El presidente de Estados Unidos, Donald Trump, impulsa una suspensión temporal del impuesto federal a la gasolina para aliviar el impacto del aumento de los combustibles en medio de la guerra con Irán.
La propuesta, que también es debatida en el Congreso estadounidense, busca reducir el costo de la gasolina para millones de familias afectadas por el incremento de los precios de la energía. Actualmente, el impuesto federal equivale a 18,4 centavos de dólar por galón.
Sin embargo, especialistas advierten que la medida no garantizaría una rebaja inmediata ni total en las estaciones de servicio, ya que parte del ahorro podría quedarse en la cadena de distribución. Estudios estiman que los consumidores recibirían cerca del 72% del beneficio fiscal.

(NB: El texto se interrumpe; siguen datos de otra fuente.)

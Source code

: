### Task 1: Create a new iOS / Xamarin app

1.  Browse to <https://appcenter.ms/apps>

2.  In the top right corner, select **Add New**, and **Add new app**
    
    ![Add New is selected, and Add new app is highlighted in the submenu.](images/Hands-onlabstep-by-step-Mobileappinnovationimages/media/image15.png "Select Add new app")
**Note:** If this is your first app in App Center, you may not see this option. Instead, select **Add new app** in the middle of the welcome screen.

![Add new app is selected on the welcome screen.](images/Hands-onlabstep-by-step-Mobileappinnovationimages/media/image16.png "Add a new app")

De aprobarse una suspensión hasta octubre, un conductor promedio podría ahorrar alrededor de 35 dólares en cuatro meses.
Los críticos también alertan que suspender este impuesto reduciría miles de millones de dólares destinados a carreteras, puentes y transporte público, además de aumentar el déficit federal.
Mientras tanto, los precios de la gasolina en Estados Unidos continúan elevados debido al conflicto en Medio Oriente y a la tensión en el estrecho de Ormuz, una de las rutas petroleras más importantes del mundo.